Rendered images with source text
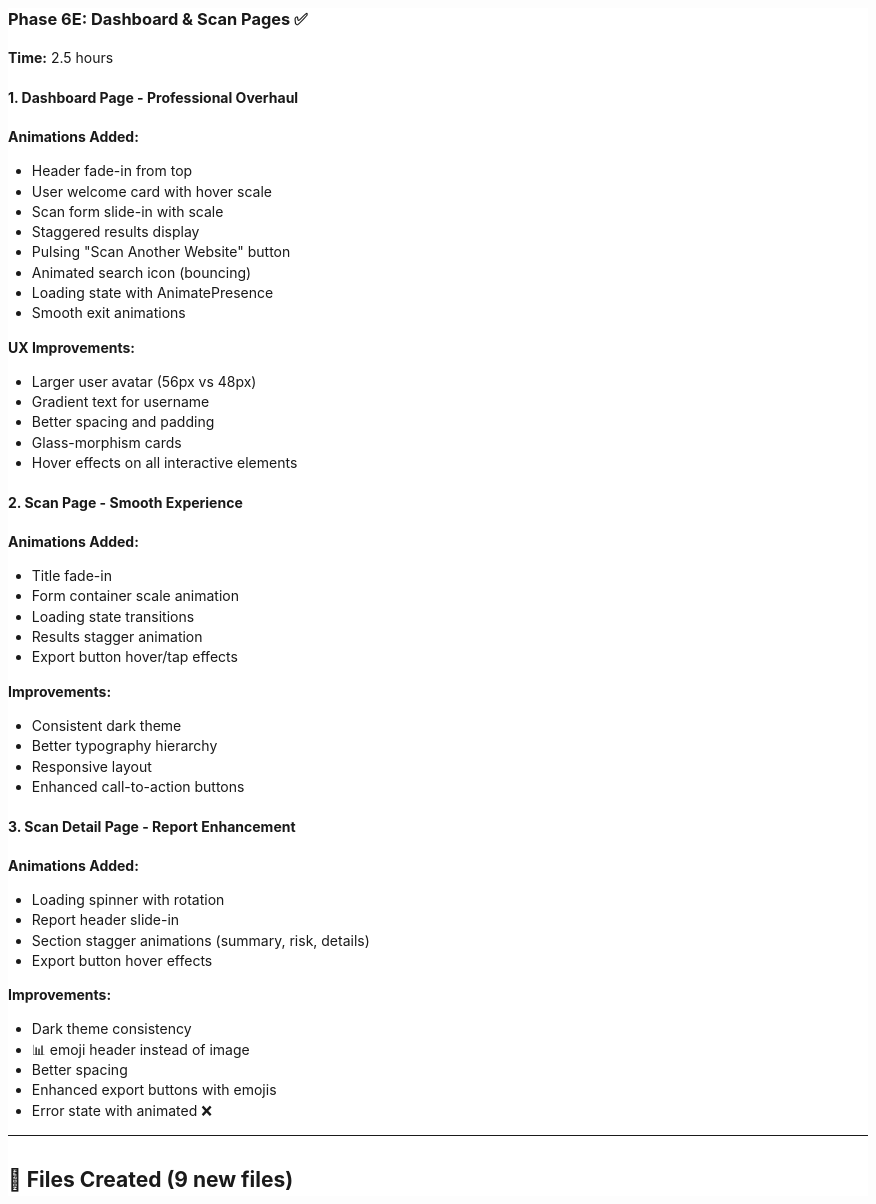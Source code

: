 
### Phase 6E: Dashboard & Scan Pages ✅
**Time:** 2.5 hours

#### 1. Dashboard Page - Professional Overhaul
**Animations Added:**
- Header fade-in from top
- User welcome card with hover scale
- Scan form slide-in with scale
- Staggered results display
- Pulsing "Scan Another Website" button
- Animated search icon (bouncing)
- Loading state with AnimatePresence
- Smooth exit animations

**UX Improvements:**
- Larger user avatar (56px vs 48px)
- Gradient text for username
- Better spacing and padding
- Glass-morphism cards
- Hover effects on all interactive elements

#### 2. Scan Page - Smooth Experience
**Animations Added:**
- Title fade-in
- Form container scale animation
- Loading state transitions
- Results stagger animation
- Export button hover/tap effects

**Improvements:**
- Consistent dark theme
- Better typography hierarchy
- Responsive layout
- Enhanced call-to-action buttons

#### 3. Scan Detail Page - Report Enhancement
**Animations Added:**
- Loading spinner with rotation
- Report header slide-in
- Section stagger animations (summary, risk, details)
- Export button hover effects

**Improvements:**
- Dark theme consistency
- 📊 emoji header instead of image
- Better spacing
- Enhanced export buttons with emojis
- Error state with animated ❌

---

## 📁 Files Created (9 new files)
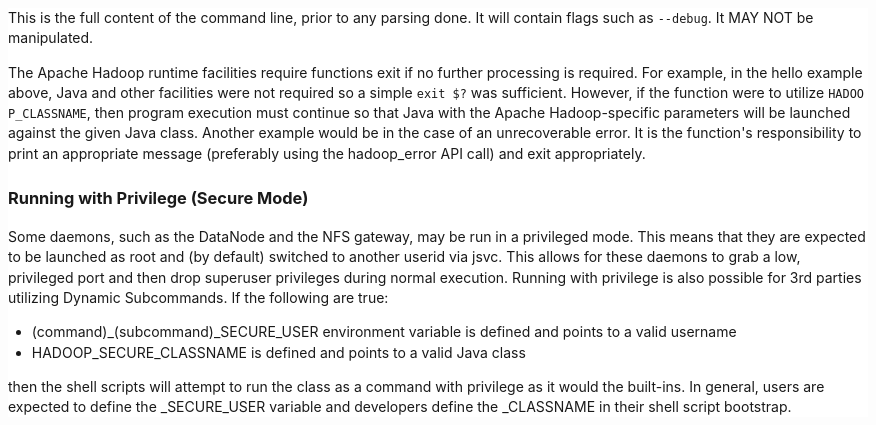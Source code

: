 This is the full content of the command line, prior to any parsing done. It will contain flags such as `--debug`.  It MAY NOT be manipulated.

The Apache Hadoop runtime facilities require functions exit if no further processing is required.  For example, in the hello example above, Java and other facilities were not required so a simple `exit $?` was sufficient.  However, if the function were to utilize `HADOOP_CLASSNAME`, then program execution must continue so that Java with the Apache Hadoop-specific parameters will be launched against the given Java class. Another example would be in the case of an unrecoverable error.  It is the function's responsibility to print an appropriate message (preferably using the hadoop_error API call) and exit appropriately.

### Running with Privilege (Secure Mode)

Some daemons, such as the DataNode and the NFS gateway, may be run in a privileged mode.  This means that they are expected to be launched as root and (by default) switched to another userid via jsvc.  This allows for these daemons to grab a low, privileged port and then drop superuser privileges during normal execution. Running with privilege is also possible for 3rd parties utilizing Dynamic Subcommands. If the following are true:

   * (command)\_(subcommand)\_SECURE\_USER environment variable is defined and points to a valid username
   * HADOOP\_SECURE\_CLASSNAME is defined and points to a valid Java class

then the shell scripts will attempt to run the class as a command with privilege as it would the built-ins.  In general, users are expected to define the \_SECURE\_USER variable and developers define the \_CLASSNAME in their shell script bootstrap.
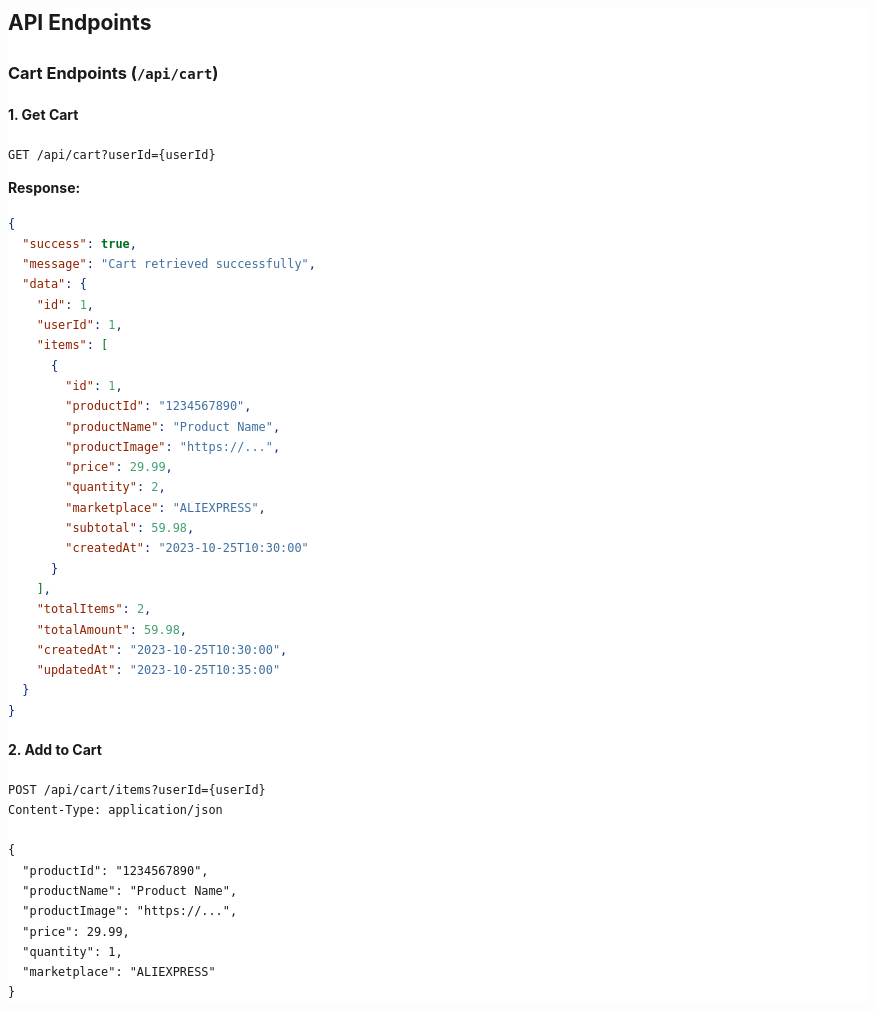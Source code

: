
## API Endpoints

### Cart Endpoints (`/api/cart`)

#### 1. Get Cart
```http
GET /api/cart?userId={userId}
```

**Response:**
```json
{
  "success": true,
  "message": "Cart retrieved successfully",
  "data": {
    "id": 1,
    "userId": 1,
    "items": [
      {
        "id": 1,
        "productId": "1234567890",
        "productName": "Product Name",
        "productImage": "https://...",
        "price": 29.99,
        "quantity": 2,
        "marketplace": "ALIEXPRESS",
        "subtotal": 59.98,
        "createdAt": "2023-10-25T10:30:00"
      }
    ],
    "totalItems": 2,
    "totalAmount": 59.98,
    "createdAt": "2023-10-25T10:30:00",
    "updatedAt": "2023-10-25T10:35:00"
  }
}
```

#### 2. Add to Cart
```http
POST /api/cart/items?userId={userId}
Content-Type: application/json

{
  "productId": "1234567890",
  "productName": "Product Name",
  "productImage": "https://...",
  "price": 29.99,
  "quantity": 1,
  "marketplace": "ALIEXPRESS"
}
```
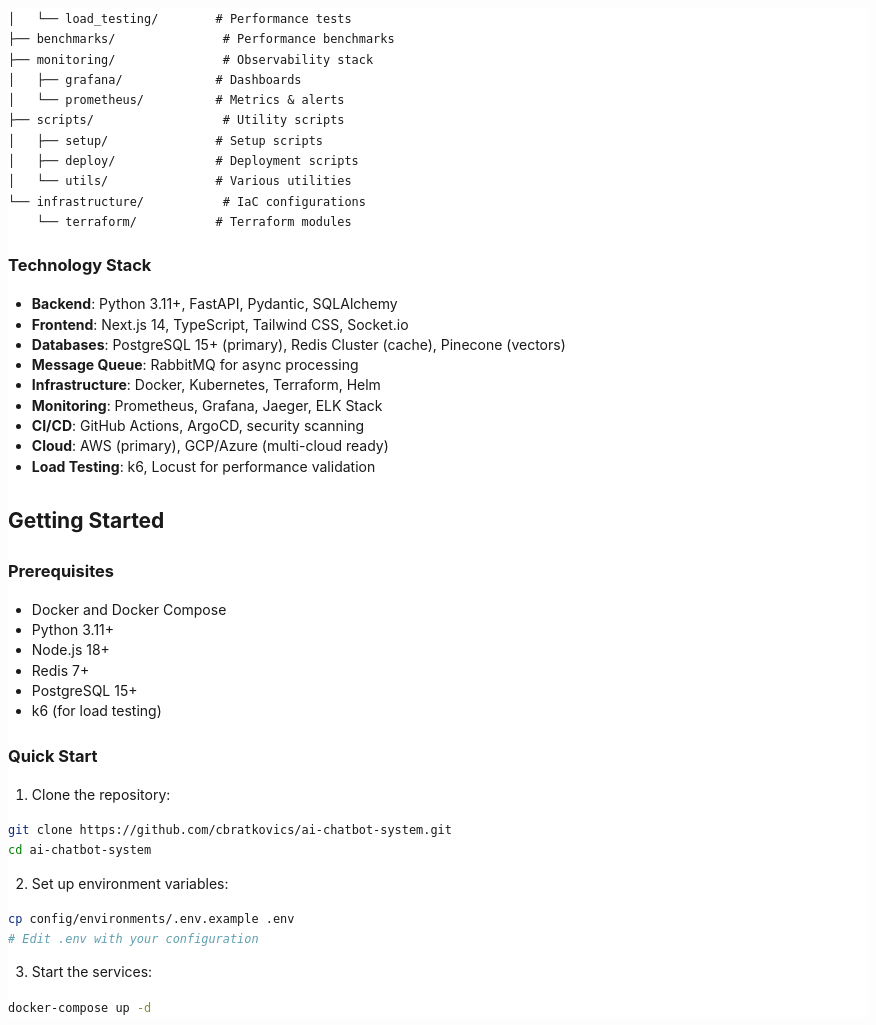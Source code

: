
 ```
│   └── load_testing/        # Performance tests
├── benchmarks/               # Performance benchmarks
├── monitoring/               # Observability stack
│   ├── grafana/             # Dashboards
│   └── prometheus/          # Metrics & alerts
├── scripts/                  # Utility scripts
│   ├── setup/               # Setup scripts
│   ├── deploy/              # Deployment scripts
│   └── utils/               # Various utilities
└── infrastructure/           # IaC configurations
    └── terraform/           # Terraform modules
```

### Technology Stack

- **Backend**: Python 3.11+, FastAPI, Pydantic, SQLAlchemy
- **Frontend**: Next.js 14, TypeScript, Tailwind CSS, Socket.io
- **Databases**: PostgreSQL 15+ (primary), Redis Cluster (cache), Pinecone (vectors)
- **Message Queue**: RabbitMQ for async processing
- **Infrastructure**: Docker, Kubernetes, Terraform, Helm
- **Monitoring**: Prometheus, Grafana, Jaeger, ELK Stack
- **CI/CD**: GitHub Actions, ArgoCD, security scanning
- **Cloud**: AWS (primary), GCP/Azure (multi-cloud ready)
- **Load Testing**: k6, Locust for performance validation

## Getting Started

### Prerequisites

- Docker and Docker Compose
- Python 3.11+
- Node.js 18+
- Redis 7+
- PostgreSQL 15+
- k6 (for load testing)

### Quick Start

1. Clone the repository:
```bash
git clone https://github.com/cbratkovics/ai-chatbot-system.git
cd ai-chatbot-system
```

2. Set up environment variables:
```bash
cp config/environments/.env.example .env
# Edit .env with your configuration
```

3. Start the services:
```bash
docker-compose up -d
```
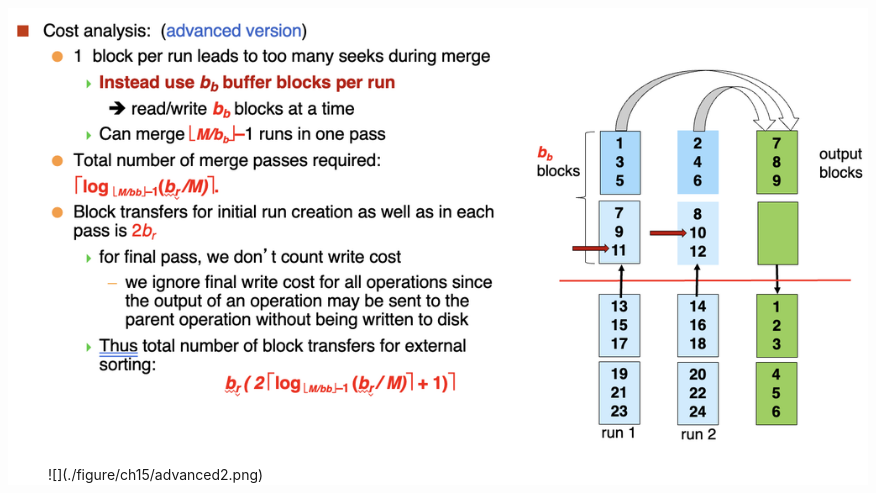 ![](./figure/ch15/advanced1.png)
</figure>

<figure markdown="span">
![](./figure/ch15/advanced2.png)
</figure>
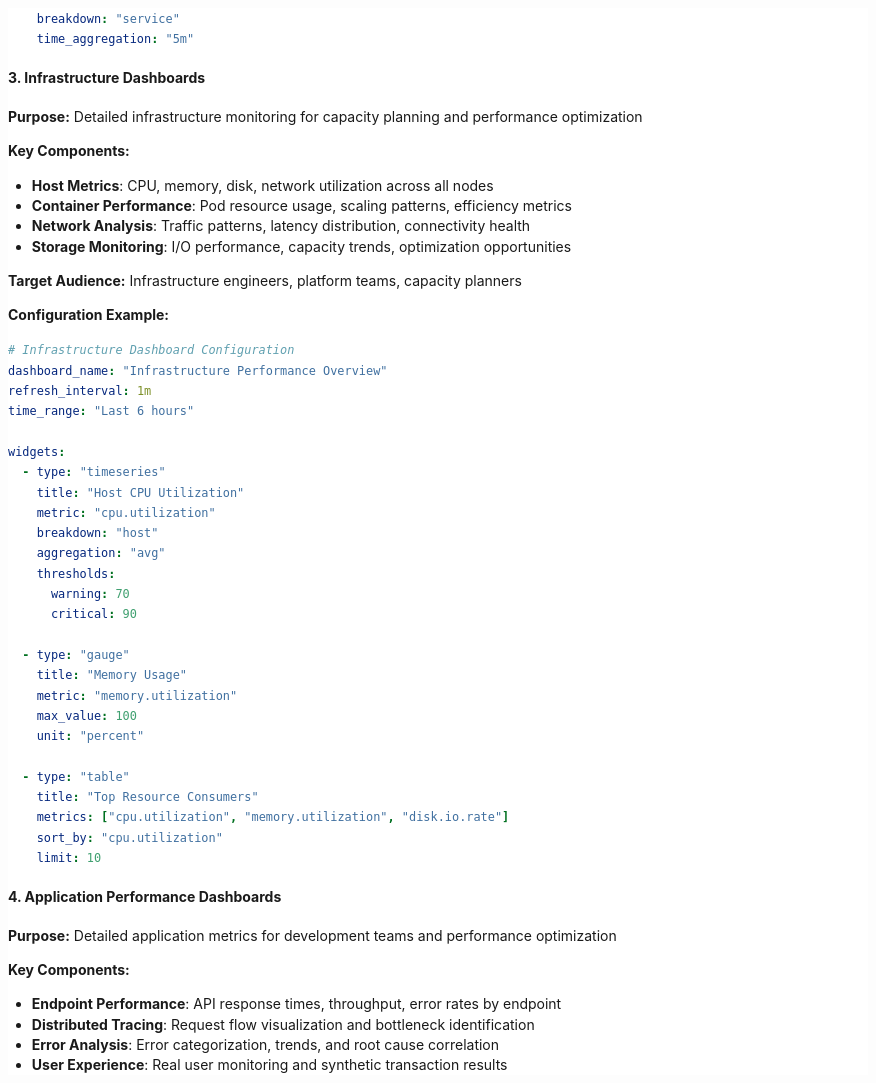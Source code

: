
 ```yaml
    breakdown: "service"
    time_aggregation: "5m"
```

#### **3. Infrastructure Dashboards**

**Purpose:** Detailed infrastructure monitoring for capacity planning and performance optimization

**Key Components:**
- **Host Metrics**: CPU, memory, disk, network utilization across all nodes
- **Container Performance**: Pod resource usage, scaling patterns, efficiency metrics
- **Network Analysis**: Traffic patterns, latency distribution, connectivity health
- **Storage Monitoring**: I/O performance, capacity trends, optimization opportunities

**Target Audience:** Infrastructure engineers, platform teams, capacity planners

**Configuration Example:**
```yaml
# Infrastructure Dashboard Configuration
dashboard_name: "Infrastructure Performance Overview"
refresh_interval: 1m
time_range: "Last 6 hours"

widgets:
  - type: "timeseries"
    title: "Host CPU Utilization"
    metric: "cpu.utilization"
    breakdown: "host"
    aggregation: "avg"
    thresholds:
      warning: 70
      critical: 90

  - type: "gauge"
    title: "Memory Usage"
    metric: "memory.utilization"
    max_value: 100
    unit: "percent"

  - type: "table"
    title: "Top Resource Consumers"
    metrics: ["cpu.utilization", "memory.utilization", "disk.io.rate"]
    sort_by: "cpu.utilization"
    limit: 10
```

#### **4. Application Performance Dashboards**

**Purpose:** Detailed application metrics for development teams and performance optimization

**Key Components:**
- **Endpoint Performance**: API response times, throughput, error rates by endpoint
- **Distributed Tracing**: Request flow visualization and bottleneck identification
- **Error Analysis**: Error categorization, trends, and root cause correlation
- **User Experience**: Real user monitoring and synthetic transaction results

**DESCRIPTION OF THE TASK**: Copy every line of the records exactly as it is written, but not the pictures.

**EXPECTED ANSWER**:
Source code

: 
### Phase 6E: Dashboard & Scan Pages ✅
**Time:** 2.5 hours

#### 1. Dashboard Page - Professional Overhaul
**Animations Added:**
- Header fade-in from top
- User welcome card with hover scale
- Scan form slide-in with scale
- Staggered results display
- Pulsing "Scan Another Website" button
- Animated search icon (bouncing)
- Loading state with AnimatePresence
- Smooth exit animations

**UX Improvements:**
- Larger user avatar (56px vs 48px)
- Gradient text for username
- Better spacing and padding
- Glass-morphism cards
- Hover effects on all interactive elements

#### 2. Scan Page - Smooth Experience
**Animations Added:**
- Title fade-in
- Form container scale animation
- Loading state transitions
- Results stagger animation
- Export button hover/tap effects

**Improvements:**
- Consistent dark theme
- Better typography hierarchy
- Responsive layout
- Enhanced call-to-action buttons

#### 3. Scan Detail Page - Report Enhancement
**Animations Added:**
- Loading spinner with rotation
- Report header slide-in
- Section stagger animations (summary, risk, details)
- Export button hover effects

**Improvements:**
- Dark theme consistency
- 📊 emoji header instead of image
- Better spacing
- Enhanced export buttons with emojis
- Error state with animated ❌

---

## 📁 Files Created (9 new files)
Source code

: This is the full content of the command line, prior to any parsing done. It will contain flags such as `--debug`.  It MAY NOT be manipulated.

The Apache Hadoop runtime facilities require functions exit if no further processing is required.  For example, in the hello example above, Java and other facilities were not required so a simple `exit $?` was sufficient.  However, if the function were to utilize `HADOOP_CLASSNAME`, then program execution must continue so that Java with the Apache Hadoop-specific parameters will be launched against the given Java class. Another example would be in the case of an unrecoverable error.  It is the function's responsibility to print an appropriate message (preferably using the hadoop_error API call) and exit appropriately.

### Running with Privilege (Secure Mode)

Some daemons, such as the DataNode and the NFS gateway, may be run in a privileged mode.  This means that they are expected to be launched as root and (by default) switched to another userid via jsvc.  This allows for these daemons to grab a low, privileged port and then drop superuser privileges during normal execution. Running with privilege is also possible for 3rd parties utilizing Dynamic Subcommands. If the following are true:

   * (command)\_(subcommand)\_SECURE\_USER environment variable is defined and points to a valid username
   * HADOOP\_SECURE\_CLASSNAME is defined and points to a valid Java class

then the shell scripts will attempt to run the class as a command with privilege as it would the built-ins.  In general, users are expected to define the \_SECURE\_USER variable and developers define the \_CLASSNAME in their shell script bootstrap.
Source code

:
## API Endpoints

### Cart Endpoints (`/api/cart`)

#### 1. Get Cart
```http
GET /api/cart?userId={userId}
```

**Response:**
```json
{
  "success": true,
  "message": "Cart retrieved successfully",
  "data": {
    "id": 1,
    "userId": 1,
    "items": [
      {
        "id": 1,
        "productId": "1234567890",
        "productName": "Product Name",
        "productImage": "https://...",
        "price": 29.99,
        "quantity": 2,
        "marketplace": "ALIEXPRESS",
        "subtotal": 59.98,
        "createdAt": "2023-10-25T10:30:00"
      }
    ],
    "totalItems": 2,
    "totalAmount": 59.98,
    "createdAt": "2023-10-25T10:30:00",
    "updatedAt": "2023-10-25T10:35:00"
  }
}
```

#### 2. Add to Cart
```http
POST /api/cart/items?userId={userId}
Content-Type: application/json

{
  "productId": "1234567890",
  "productName": "Product Name",
  "productImage": "https://...",
  "price": 29.99,
  "quantity": 1,
  "marketplace": "ALIEXPRESS"
}
```
Source code

:
 ```
│   └── load_testing/        # Performance tests
├── benchmarks/               # Performance benchmarks
├── monitoring/               # Observability stack
│   ├── grafana/             # Dashboards
│   └── prometheus/          # Metrics & alerts
├── scripts/                  # Utility scripts
│   ├── setup/               # Setup scripts
│   ├── deploy/              # Deployment scripts
│   └── utils/               # Various utilities
└── infrastructure/           # IaC configurations
    └── terraform/           # Terraform modules
```

### Technology Stack

- **Backend**: Python 3.11+, FastAPI, Pydantic, SQLAlchemy
- **Frontend**: Next.js 14, TypeScript, Tailwind CSS, Socket.io
- **Databases**: PostgreSQL 15+ (primary), Redis Cluster (cache), Pinecone (vectors)
- **Message Queue**: RabbitMQ for async processing
- **Infrastructure**: Docker, Kubernetes, Terraform, Helm
- **Monitoring**: Prometheus, Grafana, Jaeger, ELK Stack
- **CI/CD**: GitHub Actions, ArgoCD, security scanning
- **Cloud**: AWS (primary), GCP/Azure (multi-cloud ready)
- **Load Testing**: k6, Locust for performance validation

## Getting Started

### Prerequisites

- Docker and Docker Compose
- Python 3.11+
- Node.js 18+
- Redis 7+
- PostgreSQL 15+
- k6 (for load testing)

### Quick Start

1. Clone the repository:
```bash
git clone https://github.com/cbratkovics/ai-chatbot-system.git
cd ai-chatbot-system
```

2. Set up environment variables:
```bash
cp config/environments/.env.example .env
# Edit .env with your configuration
```

3. Start the services:
```bash
docker-compose up -d
```
 ![](./figure/ch15/advanced1.png)
</figure>

<figure markdown="span">
![](./figure/ch15/advanced2.png)
</figure>
Source code

:
 ```yaml
    breakdown: "service"
    time_aggregation: "5m"
```

#### **3. Infrastructure Dashboards**

**Purpose:** Detailed infrastructure monitoring for capacity planning and performance optimization

**Key Components:**
- **Host Metrics**: CPU, memory, disk, network utilization across all nodes
- **Container Performance**: Pod resource usage, scaling patterns, efficiency metrics
- **Network Analysis**: Traffic patterns, latency distribution, connectivity health
- **Storage Monitoring**: I/O performance, capacity trends, optimization opportunities

**Target Audience:** Infrastructure engineers, platform teams, capacity planners

**Configuration Example:**
```yaml
# Infrastructure Dashboard Configuration
dashboard_name: "Infrastructure Performance Overview"
refresh_interval: 1m
time_range: "Last 6 hours"

widgets:
  - type: "timeseries"
    title: "Host CPU Utilization"
    metric: "cpu.utilization"
    breakdown: "host"
    aggregation: "avg"
    thresholds:
      warning: 70
      critical: 90

  - type: "gauge"
    title: "Memory Usage"
    metric: "memory.utilization"
    max_value: 100
    unit: "percent"

  - type: "table"
    title: "Top Resource Consumers"
    metrics: ["cpu.utilization", "memory.utilization", "disk.io.rate"]
    sort_by: "cpu.utilization"
    limit: 10
```

#### **4. Application Performance Dashboards**

**Purpose:** Detailed application metrics for development teams and performance optimization

**Key Components:**
- **Endpoint Performance**: API response times, throughput, error rates by endpoint
- **Distributed Tracing**: Request flow visualization and bottleneck identification
- **Error Analysis**: Error categorization, trends, and root cause correlation
- **User Experience**: Real user monitoring and synthetic transaction results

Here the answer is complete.